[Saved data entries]
..............................

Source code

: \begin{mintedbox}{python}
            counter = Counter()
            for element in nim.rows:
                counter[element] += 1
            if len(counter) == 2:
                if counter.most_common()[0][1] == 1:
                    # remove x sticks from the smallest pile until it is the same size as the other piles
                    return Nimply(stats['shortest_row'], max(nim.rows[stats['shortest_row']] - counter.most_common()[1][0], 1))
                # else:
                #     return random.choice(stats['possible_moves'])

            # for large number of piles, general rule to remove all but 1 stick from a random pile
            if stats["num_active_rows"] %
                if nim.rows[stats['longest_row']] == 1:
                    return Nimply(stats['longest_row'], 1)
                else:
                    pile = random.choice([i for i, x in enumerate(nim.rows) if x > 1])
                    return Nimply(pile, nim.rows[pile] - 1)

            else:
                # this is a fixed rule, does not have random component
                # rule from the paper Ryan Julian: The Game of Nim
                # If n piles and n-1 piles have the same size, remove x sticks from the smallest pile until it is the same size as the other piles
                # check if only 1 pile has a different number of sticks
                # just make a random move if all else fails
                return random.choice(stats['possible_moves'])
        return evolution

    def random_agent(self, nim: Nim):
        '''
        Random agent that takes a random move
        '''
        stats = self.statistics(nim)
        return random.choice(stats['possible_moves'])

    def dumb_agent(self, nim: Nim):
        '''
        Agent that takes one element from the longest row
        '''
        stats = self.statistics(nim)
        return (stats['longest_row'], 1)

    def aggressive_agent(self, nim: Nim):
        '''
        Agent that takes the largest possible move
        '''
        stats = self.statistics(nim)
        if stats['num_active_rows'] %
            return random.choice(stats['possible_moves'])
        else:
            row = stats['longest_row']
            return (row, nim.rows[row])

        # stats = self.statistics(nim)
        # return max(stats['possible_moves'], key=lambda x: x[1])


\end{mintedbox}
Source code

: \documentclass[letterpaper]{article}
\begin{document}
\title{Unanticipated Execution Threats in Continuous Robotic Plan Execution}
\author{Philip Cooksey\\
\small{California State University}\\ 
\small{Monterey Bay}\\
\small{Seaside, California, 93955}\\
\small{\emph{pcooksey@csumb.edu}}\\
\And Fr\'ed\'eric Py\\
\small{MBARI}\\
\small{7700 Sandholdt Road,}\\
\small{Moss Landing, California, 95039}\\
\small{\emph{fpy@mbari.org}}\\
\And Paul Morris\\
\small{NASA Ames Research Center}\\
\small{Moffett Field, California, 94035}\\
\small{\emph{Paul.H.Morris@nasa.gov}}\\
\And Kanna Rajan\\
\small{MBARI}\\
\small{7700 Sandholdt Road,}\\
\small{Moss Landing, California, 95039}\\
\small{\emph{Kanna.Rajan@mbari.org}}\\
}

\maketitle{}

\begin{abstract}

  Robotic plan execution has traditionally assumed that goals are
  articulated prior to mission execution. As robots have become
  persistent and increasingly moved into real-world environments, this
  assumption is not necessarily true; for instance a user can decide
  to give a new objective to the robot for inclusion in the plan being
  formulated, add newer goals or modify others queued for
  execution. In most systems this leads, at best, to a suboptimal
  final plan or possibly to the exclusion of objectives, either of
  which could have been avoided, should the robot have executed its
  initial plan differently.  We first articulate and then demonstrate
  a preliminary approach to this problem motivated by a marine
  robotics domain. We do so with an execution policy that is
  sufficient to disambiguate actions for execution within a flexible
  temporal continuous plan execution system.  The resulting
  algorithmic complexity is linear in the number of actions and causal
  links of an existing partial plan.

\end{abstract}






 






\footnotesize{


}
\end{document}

..............................

Look through the entries and return each line that has the word "California" in it.

\small{California State University}\\ 
\small{Seaside, California, 93955}\\
\small{Moss Landing, California, 95039}\\
\small{Moffett Field, California, 94035}\\
\small{Moss Landing, California, 95039}\\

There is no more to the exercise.